Source texts of formatted documents
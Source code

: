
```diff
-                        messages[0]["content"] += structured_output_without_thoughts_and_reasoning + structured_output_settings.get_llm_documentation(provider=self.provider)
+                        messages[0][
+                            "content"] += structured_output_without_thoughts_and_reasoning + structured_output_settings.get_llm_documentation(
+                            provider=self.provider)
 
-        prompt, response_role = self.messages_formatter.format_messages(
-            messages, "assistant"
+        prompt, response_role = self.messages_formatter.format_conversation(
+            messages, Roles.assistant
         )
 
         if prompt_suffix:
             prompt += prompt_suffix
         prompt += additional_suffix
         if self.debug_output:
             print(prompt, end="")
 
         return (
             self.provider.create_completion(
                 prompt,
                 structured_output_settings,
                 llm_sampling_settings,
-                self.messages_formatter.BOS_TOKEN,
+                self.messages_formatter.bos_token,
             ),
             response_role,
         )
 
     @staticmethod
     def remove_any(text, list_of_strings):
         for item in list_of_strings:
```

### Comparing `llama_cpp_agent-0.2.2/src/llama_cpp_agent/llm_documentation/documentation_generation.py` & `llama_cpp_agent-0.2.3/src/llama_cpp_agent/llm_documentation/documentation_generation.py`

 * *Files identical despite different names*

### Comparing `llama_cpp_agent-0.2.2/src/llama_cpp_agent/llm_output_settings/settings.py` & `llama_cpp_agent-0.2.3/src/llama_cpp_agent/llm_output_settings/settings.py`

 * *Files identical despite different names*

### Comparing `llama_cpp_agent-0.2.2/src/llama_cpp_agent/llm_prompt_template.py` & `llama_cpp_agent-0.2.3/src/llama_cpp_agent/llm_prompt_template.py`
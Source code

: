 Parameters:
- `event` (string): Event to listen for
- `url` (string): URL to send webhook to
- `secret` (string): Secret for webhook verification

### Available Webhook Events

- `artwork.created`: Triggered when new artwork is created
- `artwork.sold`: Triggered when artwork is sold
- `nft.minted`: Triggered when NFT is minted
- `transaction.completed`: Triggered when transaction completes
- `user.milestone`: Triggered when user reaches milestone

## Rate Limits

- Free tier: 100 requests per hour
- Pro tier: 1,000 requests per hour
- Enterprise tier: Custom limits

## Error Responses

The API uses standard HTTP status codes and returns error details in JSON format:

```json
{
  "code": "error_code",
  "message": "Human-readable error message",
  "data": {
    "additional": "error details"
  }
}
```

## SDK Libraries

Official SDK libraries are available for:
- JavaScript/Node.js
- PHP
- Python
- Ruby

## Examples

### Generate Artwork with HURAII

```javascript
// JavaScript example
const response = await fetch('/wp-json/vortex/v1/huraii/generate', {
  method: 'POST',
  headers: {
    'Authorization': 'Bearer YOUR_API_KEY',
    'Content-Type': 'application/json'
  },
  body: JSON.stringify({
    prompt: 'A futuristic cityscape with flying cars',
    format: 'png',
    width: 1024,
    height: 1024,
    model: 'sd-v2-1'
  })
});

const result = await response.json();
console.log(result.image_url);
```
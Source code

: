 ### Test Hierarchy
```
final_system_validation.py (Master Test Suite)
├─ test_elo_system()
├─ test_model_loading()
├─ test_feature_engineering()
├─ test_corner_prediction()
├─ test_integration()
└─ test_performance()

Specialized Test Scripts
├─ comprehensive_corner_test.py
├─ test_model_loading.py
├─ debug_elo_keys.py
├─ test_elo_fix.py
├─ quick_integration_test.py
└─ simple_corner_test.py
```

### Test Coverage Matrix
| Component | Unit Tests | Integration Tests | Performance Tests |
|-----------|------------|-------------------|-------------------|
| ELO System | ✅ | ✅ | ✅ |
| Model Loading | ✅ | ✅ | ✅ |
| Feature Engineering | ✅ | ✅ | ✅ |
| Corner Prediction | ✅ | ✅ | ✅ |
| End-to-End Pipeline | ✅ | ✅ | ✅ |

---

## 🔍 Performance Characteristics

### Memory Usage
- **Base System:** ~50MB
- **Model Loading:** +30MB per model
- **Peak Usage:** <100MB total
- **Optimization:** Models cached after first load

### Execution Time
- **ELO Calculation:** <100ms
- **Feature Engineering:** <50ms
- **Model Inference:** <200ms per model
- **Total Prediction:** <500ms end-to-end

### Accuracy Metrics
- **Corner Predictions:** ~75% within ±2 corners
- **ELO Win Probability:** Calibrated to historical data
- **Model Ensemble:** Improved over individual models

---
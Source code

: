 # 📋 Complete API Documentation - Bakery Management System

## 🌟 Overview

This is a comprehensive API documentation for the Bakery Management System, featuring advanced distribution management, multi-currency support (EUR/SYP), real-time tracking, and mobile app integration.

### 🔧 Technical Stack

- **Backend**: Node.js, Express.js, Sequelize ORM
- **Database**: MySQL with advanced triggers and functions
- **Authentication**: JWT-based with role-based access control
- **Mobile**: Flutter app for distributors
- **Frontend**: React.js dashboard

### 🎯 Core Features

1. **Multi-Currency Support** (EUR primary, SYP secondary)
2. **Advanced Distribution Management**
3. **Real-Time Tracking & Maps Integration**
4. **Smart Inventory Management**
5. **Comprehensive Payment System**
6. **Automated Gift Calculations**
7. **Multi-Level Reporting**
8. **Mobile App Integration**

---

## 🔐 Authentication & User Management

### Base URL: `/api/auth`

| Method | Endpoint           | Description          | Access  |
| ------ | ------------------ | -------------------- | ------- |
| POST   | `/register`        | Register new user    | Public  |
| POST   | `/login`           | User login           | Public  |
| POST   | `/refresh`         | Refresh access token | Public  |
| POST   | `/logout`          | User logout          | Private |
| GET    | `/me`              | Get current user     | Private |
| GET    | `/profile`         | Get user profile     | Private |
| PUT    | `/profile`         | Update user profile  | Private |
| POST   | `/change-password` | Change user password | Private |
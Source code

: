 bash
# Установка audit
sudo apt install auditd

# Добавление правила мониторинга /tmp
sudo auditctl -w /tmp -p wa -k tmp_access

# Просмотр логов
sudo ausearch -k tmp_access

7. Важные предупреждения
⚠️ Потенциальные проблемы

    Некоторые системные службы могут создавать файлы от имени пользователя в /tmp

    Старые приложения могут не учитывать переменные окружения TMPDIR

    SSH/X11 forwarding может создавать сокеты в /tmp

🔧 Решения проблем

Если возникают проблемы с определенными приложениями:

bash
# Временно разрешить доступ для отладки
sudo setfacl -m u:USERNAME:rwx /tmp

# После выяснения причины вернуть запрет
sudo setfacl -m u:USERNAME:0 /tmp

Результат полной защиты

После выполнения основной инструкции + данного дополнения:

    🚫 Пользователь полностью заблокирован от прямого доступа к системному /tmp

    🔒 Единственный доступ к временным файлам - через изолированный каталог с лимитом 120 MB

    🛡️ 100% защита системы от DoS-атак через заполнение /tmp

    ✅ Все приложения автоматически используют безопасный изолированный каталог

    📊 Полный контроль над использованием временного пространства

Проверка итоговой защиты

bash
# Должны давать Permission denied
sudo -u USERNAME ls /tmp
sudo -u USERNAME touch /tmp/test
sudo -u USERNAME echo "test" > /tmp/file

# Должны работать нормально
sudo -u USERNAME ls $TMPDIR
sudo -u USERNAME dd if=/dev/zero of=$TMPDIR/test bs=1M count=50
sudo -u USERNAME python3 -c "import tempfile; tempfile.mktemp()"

* [WORK TASK]
Give the entries again exactly, every one.

* [ANSWER AREA]
Source code

:
```diff
-                        messages[0]["content"] += structured_output_without_thoughts_and_reasoning + structured_output_settings.get_llm_documentation(provider=self.provider)
+                        messages[0][
+                            "content"] += structured_output_without_thoughts_and_reasoning + structured_output_settings.get_llm_documentation(
+                            provider=self.provider)
 
-        prompt, response_role = self.messages_formatter.format_messages(
-            messages, "assistant"
+        prompt, response_role = self.messages_formatter.format_conversation(
+            messages, Roles.assistant
         )
 
         if prompt_suffix:
             prompt += prompt_suffix
         prompt += additional_suffix
         if self.debug_output:
             print(prompt, end="")
 
         return (
             self.provider.create_completion(
                 prompt,
                 structured_output_settings,
                 llm_sampling_settings,
-                self.messages_formatter.BOS_TOKEN,
+                self.messages_formatter.bos_token,
             ),
             response_role,
         )
 
     @staticmethod
     def remove_any(text, list_of_strings):
         for item in list_of_strings:
```

### Comparing `llama_cpp_agent-0.2.2/src/llama_cpp_agent/llm_documentation/documentation_generation.py` & `llama_cpp_agent-0.2.3/src/llama_cpp_agent/llm_documentation/documentation_generation.py`

 * *Files identical despite different names*

### Comparing `llama_cpp_agent-0.2.2/src/llama_cpp_agent/llm_output_settings/settings.py` & `llama_cpp_agent-0.2.3/src/llama_cpp_agent/llm_output_settings/settings.py`

 * *Files identical despite different names*

### Comparing `llama_cpp_agent-0.2.2/src/llama_cpp_agent/llm_prompt_template.py` & `llama_cpp_agent-0.2.3/src/llama_cpp_agent/llm_prompt_template.py`
Source code

: Parameters:
- `event` (string): Event to listen for
- `url` (string): URL to send webhook to
- `secret` (string): Secret for webhook verification

### Available Webhook Events

- `artwork.created`: Triggered when new artwork is created
- `artwork.sold`: Triggered when artwork is sold
- `nft.minted`: Triggered when NFT is minted
- `transaction.completed`: Triggered when transaction completes
- `user.milestone`: Triggered when user reaches milestone

## Rate Limits

- Free tier: 100 requests per hour
- Pro tier: 1,000 requests per hour
- Enterprise tier: Custom limits

## Error Responses

The API uses standard HTTP status codes and returns error details in JSON format:

```json
{
  "code": "error_code",
  "message": "Human-readable error message",
  "data": {
    "additional": "error details"
  }
}
```

## SDK Libraries

Official SDK libraries are available for:
- JavaScript/Node.js
- PHP
- Python
- Ruby

## Examples

### Generate Artwork with HURAII

```javascript
// JavaScript example
const response = await fetch('/wp-json/vortex/v1/huraii/generate', {
  method: 'POST',
  headers: {
    'Authorization': 'Bearer YOUR_API_KEY',
    'Content-Type': 'application/json'
  },
  body: JSON.stringify({
    prompt: 'A futuristic cityscape with flying cars',
    format: 'png',
    width: 1024,
    height: 1024,
    model: 'sd-v2-1'
  })
});

const result = await response.json();
console.log(result.image_url);
```
Source code

: ### Test Hierarchy
```
final_system_validation.py (Master Test Suite)
├─ test_elo_system()
├─ test_model_loading()
├─ test_feature_engineering()
├─ test_corner_prediction()
├─ test_integration()
└─ test_performance()

Specialized Test Scripts
├─ comprehensive_corner_test.py
├─ test_model_loading.py
├─ debug_elo_keys.py
├─ test_elo_fix.py
├─ quick_integration_test.py
└─ simple_corner_test.py
```

### Test Coverage Matrix
| Component | Unit Tests | Integration Tests | Performance Tests |
|-----------|------------|-------------------|-------------------|
| ELO System | ✅ | ✅ | ✅ |
| Model Loading | ✅ | ✅ | ✅ |
| Feature Engineering | ✅ | ✅ | ✅ |
| Corner Prediction | ✅ | ✅ | ✅ |
| End-to-End Pipeline | ✅ | ✅ | ✅ |

---

## 🔍 Performance Characteristics

### Memory Usage
- **Base System:** ~50MB
- **Model Loading:** +30MB per model
- **Peak Usage:** <100MB total
- **Optimization:** Models cached after first load

### Execution Time
- **ELO Calculation:** <100ms
- **Feature Engineering:** <50ms
- **Model Inference:** <200ms per model
- **Total Prediction:** <500ms end-to-end

### Accuracy Metrics
- **Corner Predictions:** ~75% within ±2 corners
- **ELO Win Probability:** Calibrated to historical data
- **Model Ensemble:** Improved over individual models

---
Source code

: # 📋 Complete API Documentation - Bakery Management System

## 🌟 Overview

This is a comprehensive API documentation for the Bakery Management System, featuring advanced distribution management, multi-currency support (EUR/SYP), real-time tracking, and mobile app integration.

### 🔧 Technical Stack

- **Backend**: Node.js, Express.js, Sequelize ORM
- **Database**: MySQL with advanced triggers and functions
- **Authentication**: JWT-based with role-based access control
- **Mobile**: Flutter app for distributors
- **Frontend**: React.js dashboard

### 🎯 Core Features

1. **Multi-Currency Support** (EUR primary, SYP secondary)
2. **Advanced Distribution Management**
3. **Real-Time Tracking & Maps Integration**
4. **Smart Inventory Management**
5. **Comprehensive Payment System**
6. **Automated Gift Calculations**
7. **Multi-Level Reporting**
8. **Mobile App Integration**

---

## 🔐 Authentication & User Management

### Base URL: `/api/auth`

| Method | Endpoint           | Description          | Access  |
| ------ | ------------------ | -------------------- | ------- |
| POST   | `/register`        | Register new user    | Public  |
| POST   | `/login`           | User login           | Public  |
| POST   | `/refresh`         | Refresh access token | Public  |
| POST   | `/logout`          | User logout          | Private |
| GET    | `/me`              | Get current user     | Private |
| GET    | `/profile`         | Get user profile     | Private |
| PUT    | `/profile`         | Update user profile  | Private |
| POST   | `/change-password` | Change user password | Private |
Source code

: bash
# Установка audit
sudo apt install auditd

# Добавление правила мониторинга /tmp
sudo auditctl -w /tmp -p wa -k tmp_access

# Просмотр логов
sudo ausearch -k tmp_access

7. Важные предупреждения
⚠️ Потенциальные проблемы

    Некоторые системные службы могут создавать файлы от имени пользователя в /tmp

    Старые приложения могут не учитывать переменные окружения TMPDIR

    SSH/X11 forwarding может создавать сокеты в /tmp

🔧 Решения проблем

Если возникают проблемы с определенными приложениями:

bash
# Временно разрешить доступ для отладки
sudo setfacl -m u:USERNAME:rwx /tmp

# После выяснения причины вернуть запрет
sudo setfacl -m u:USERNAME:0 /tmp

Результат полной защиты

После выполнения основной инструкции + данного дополнения:

    🚫 Пользователь полностью заблокирован от прямого доступа к системному /tmp

    🔒 Единственный доступ к временным файлам - через изолированный каталог с лимитом 120 MB

    🛡️ 100% защита системы от DoS-атак через заполнение /tmp

    ✅ Все приложения автоматически используют безопасный изолированный каталог

    📊 Полный контроль над использованием временного пространства

Проверка итоговой защиты

bash
# Должны давать Permission denied
sudo -u USERNAME ls /tmp
sudo -u USERNAME touch /tmp/test
sudo -u USERNAME echo "test" > /tmp/file

# Должны работать нормально
sudo -u USERNAME ls $TMPDIR
sudo -u USERNAME dd if=/dev/zero of=$TMPDIR/test bs=1M count=50
sudo -u USERNAME python3 -c "import tempfile; tempfile.mktemp()"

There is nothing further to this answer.